Autoworker talks with Fiat Chrysler go into overtime

Negotiators from the United Auto Workers union and Fiat Chrysler worked into the morning Tuesday trying to hammer out a new labor deal that could give more than 100,000 factory workers their first raise in a decade.

The contract had been set to expire at 12:01 a.m. Tuesday. But the two sides agreed to a series of hourly extensions.

UAW spokesman Brian Rothenberg said at 6 am ET that most of the negotiators were still working. Fiat Chrysler CEO Sergio Marchionne passed up the Frankfurt auto show to be at the talks.

The union represents 140,000 hourly workers at Fiat Chrysler, General Motors and Ford Motor. The UAW is trying to reach a deal with Fiat Chrysler first and then use that contract as the basis for subsequent deals at GM and Ford.

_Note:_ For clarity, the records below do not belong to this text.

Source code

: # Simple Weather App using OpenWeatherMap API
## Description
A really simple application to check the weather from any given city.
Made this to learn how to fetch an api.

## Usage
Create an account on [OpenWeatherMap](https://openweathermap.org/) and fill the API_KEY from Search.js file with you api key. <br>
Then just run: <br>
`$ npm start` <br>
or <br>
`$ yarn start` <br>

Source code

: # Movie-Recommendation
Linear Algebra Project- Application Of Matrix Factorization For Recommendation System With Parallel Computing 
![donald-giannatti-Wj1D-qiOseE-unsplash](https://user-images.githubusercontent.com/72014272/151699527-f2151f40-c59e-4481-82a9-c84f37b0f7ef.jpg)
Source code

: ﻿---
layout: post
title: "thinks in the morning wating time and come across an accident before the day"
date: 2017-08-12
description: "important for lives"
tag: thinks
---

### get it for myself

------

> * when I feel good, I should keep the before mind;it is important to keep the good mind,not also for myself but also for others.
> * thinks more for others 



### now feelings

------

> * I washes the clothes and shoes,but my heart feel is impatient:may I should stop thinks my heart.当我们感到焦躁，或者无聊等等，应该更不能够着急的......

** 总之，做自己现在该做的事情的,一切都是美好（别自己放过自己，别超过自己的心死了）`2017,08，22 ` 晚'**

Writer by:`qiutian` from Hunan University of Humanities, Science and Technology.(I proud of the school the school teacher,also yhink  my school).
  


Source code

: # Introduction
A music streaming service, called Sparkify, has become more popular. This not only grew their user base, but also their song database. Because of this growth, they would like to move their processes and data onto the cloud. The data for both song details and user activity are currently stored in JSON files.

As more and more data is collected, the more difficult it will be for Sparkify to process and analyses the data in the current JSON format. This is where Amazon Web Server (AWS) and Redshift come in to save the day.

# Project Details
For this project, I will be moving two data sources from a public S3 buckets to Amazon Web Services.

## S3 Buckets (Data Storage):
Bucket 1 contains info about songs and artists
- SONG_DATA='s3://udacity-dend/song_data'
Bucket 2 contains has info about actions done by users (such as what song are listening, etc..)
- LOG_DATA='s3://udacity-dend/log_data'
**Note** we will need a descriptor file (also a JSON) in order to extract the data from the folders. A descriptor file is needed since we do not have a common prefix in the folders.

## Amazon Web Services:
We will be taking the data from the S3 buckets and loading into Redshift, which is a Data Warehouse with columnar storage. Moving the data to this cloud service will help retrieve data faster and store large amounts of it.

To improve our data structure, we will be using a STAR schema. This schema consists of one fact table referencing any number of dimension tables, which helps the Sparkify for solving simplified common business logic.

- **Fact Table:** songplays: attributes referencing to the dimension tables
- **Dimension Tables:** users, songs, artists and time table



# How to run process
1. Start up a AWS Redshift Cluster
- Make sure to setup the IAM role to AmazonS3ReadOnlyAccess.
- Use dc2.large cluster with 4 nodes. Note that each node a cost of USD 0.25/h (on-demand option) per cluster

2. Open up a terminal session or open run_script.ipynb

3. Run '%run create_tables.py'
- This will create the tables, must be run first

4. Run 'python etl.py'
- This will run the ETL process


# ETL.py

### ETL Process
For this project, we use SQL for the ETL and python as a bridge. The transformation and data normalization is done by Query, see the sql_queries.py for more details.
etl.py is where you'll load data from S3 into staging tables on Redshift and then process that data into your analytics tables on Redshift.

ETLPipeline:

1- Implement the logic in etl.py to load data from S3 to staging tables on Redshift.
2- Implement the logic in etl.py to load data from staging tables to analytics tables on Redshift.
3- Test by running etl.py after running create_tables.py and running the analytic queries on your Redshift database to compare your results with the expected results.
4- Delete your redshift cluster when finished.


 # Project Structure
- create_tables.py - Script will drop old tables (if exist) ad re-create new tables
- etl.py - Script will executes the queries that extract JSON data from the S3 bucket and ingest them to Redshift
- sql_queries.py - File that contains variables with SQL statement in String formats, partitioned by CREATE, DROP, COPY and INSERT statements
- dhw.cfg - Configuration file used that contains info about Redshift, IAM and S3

Veteran union members get about $28 an hour but haven’t gotten a raise in their hourly wage since 2005. And their benefits and job protections have been weakened because of last decade’s problems in the auto industry.

But U.S. car sales are now nearing record levels and the traditional Big Three are profitable again. The workers want raises.

About 40,000 of the hourly workers have been hired since 2007 and are paid on a lower wage scale, and without the same health and retirement benefits, as the veteran workers. Pay for those workers tops out at about $20 an hour. The union has said it wants to eliminate or at least narrow the gap between the two tiers of workers.

Fiat Chrysler uses more of the lower paid workers than either Ford or GM, but Marchionne has said publicly he doesn’t believe the two tiers are sustainable.

“There can’t be two classes for people who do the same work,” Marchionne reportedly said in January. “It’s impossible. It’s almost offensive.”

If the two sides can’t reach a deal, a strike is possible, but most expect any walkout to be very short. The last strike by Chrysler workers in 2007 lasted less than seven hours.